Brief>
Examine each line of the data. Copy those that contain the string "labels".

Records provided>
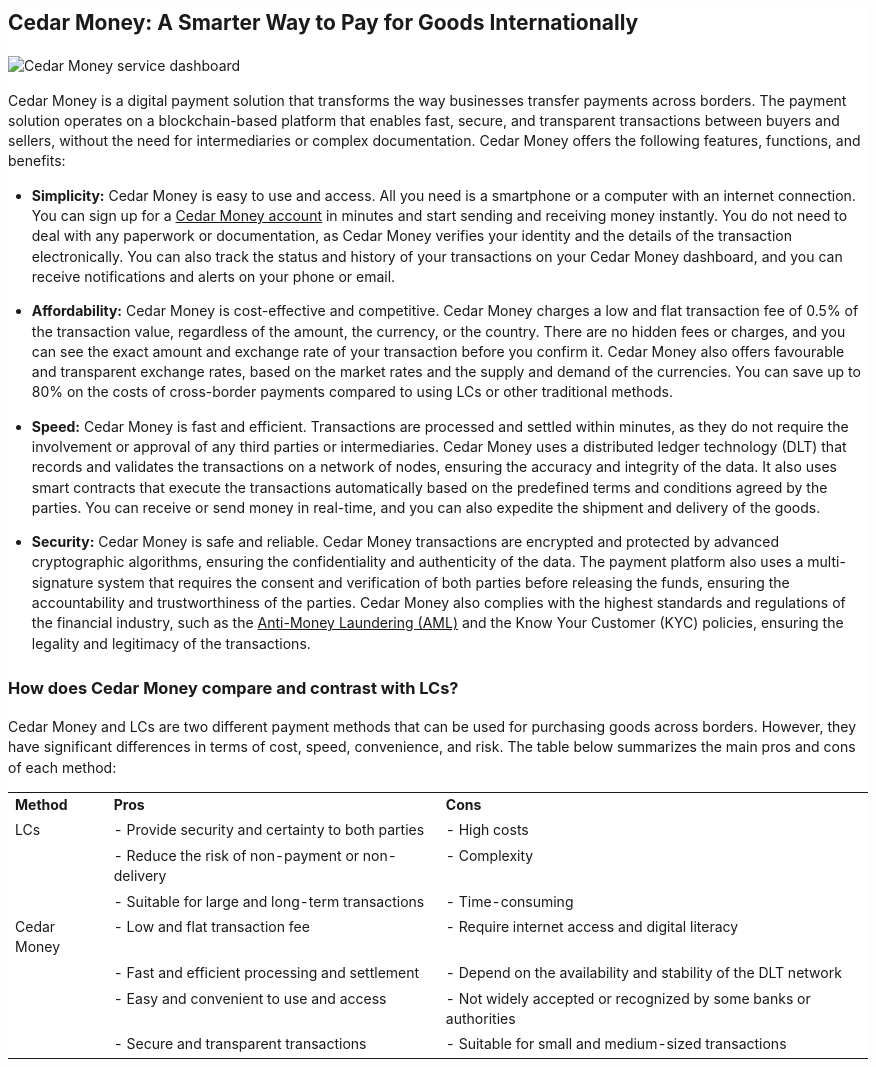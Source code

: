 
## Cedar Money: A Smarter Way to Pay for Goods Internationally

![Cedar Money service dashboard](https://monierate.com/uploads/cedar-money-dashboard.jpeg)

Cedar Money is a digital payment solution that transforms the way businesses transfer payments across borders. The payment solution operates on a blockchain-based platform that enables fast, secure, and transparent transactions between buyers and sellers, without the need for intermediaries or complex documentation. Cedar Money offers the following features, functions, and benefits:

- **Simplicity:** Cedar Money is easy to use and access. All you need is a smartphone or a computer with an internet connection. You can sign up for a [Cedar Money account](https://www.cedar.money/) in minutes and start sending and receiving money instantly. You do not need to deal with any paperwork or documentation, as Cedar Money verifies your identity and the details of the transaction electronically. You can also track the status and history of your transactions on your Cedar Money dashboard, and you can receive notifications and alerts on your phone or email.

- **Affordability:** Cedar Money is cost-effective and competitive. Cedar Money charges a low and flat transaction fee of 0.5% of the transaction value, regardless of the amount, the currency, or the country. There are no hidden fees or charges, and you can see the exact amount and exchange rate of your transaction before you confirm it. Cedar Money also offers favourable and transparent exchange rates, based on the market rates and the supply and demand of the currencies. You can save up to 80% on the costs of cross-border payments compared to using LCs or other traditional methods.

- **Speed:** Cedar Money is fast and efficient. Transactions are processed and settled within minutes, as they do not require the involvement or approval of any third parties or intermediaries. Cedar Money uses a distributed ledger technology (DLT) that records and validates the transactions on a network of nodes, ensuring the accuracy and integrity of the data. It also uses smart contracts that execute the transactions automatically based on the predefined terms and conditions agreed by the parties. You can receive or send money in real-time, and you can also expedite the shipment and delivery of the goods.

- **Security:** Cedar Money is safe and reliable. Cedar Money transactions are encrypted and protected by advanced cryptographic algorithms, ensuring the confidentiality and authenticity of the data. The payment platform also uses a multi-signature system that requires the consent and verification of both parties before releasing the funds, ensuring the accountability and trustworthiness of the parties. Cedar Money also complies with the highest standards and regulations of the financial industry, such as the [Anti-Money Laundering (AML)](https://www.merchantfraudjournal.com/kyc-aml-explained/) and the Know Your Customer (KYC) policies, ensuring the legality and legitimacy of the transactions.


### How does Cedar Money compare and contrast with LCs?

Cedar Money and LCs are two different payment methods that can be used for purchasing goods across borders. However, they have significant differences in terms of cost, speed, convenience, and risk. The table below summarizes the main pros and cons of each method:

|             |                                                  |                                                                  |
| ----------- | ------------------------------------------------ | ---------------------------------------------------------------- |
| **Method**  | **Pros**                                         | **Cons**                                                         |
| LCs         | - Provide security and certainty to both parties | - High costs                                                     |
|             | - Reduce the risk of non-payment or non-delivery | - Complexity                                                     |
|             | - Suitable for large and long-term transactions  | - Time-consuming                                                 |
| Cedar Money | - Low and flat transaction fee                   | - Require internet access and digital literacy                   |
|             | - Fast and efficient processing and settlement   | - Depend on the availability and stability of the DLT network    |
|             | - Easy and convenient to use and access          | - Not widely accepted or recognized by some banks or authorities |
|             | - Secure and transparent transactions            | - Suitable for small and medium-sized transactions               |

---

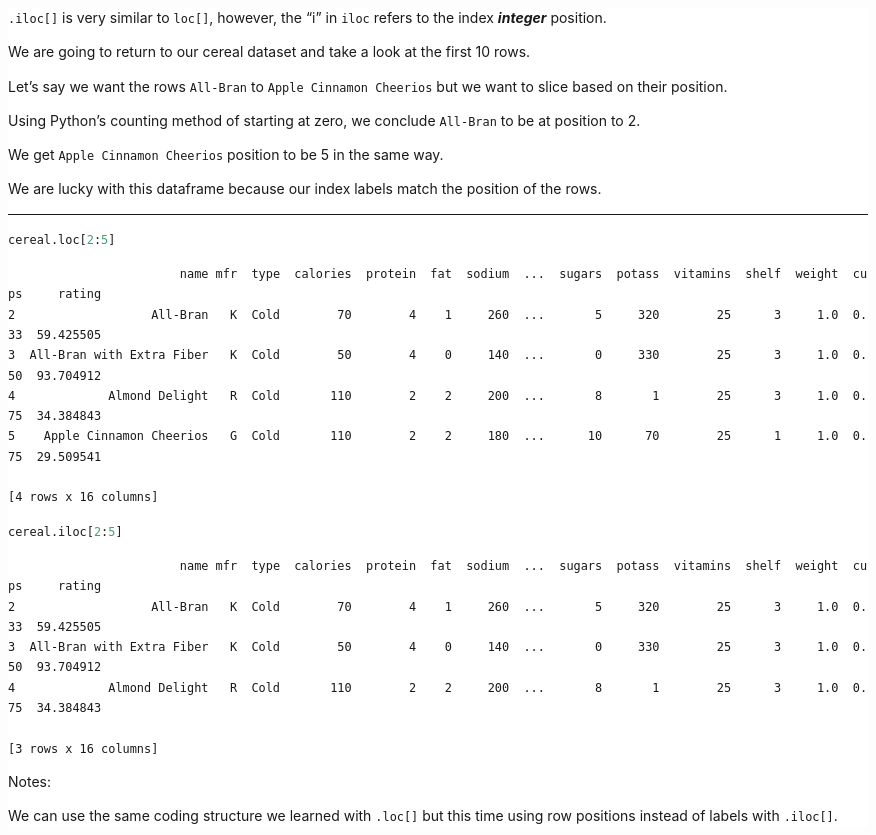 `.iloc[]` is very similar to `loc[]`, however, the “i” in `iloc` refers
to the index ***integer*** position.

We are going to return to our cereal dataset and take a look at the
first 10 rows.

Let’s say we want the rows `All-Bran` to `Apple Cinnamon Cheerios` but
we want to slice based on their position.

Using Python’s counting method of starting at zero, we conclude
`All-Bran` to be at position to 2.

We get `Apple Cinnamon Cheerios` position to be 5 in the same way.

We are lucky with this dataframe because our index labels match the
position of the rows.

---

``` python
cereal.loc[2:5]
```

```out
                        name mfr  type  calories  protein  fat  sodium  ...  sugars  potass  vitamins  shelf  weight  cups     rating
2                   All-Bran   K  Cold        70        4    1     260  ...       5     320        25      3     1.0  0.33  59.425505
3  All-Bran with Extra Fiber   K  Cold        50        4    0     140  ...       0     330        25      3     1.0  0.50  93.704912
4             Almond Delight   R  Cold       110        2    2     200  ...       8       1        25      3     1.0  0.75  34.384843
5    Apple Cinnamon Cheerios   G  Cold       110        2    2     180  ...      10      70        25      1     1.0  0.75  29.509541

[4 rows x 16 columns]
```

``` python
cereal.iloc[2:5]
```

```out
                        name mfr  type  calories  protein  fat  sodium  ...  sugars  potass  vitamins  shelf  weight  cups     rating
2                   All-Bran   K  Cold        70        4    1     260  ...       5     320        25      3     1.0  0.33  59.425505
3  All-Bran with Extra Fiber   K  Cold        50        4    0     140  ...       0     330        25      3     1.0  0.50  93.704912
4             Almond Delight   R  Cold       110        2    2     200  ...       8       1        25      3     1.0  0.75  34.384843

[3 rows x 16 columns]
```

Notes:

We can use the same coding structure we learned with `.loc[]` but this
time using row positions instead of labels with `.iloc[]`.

Solution for this task>
We are lucky with this dataframe because our index labels match the
time using row positions instead of labels with `.iloc[]`.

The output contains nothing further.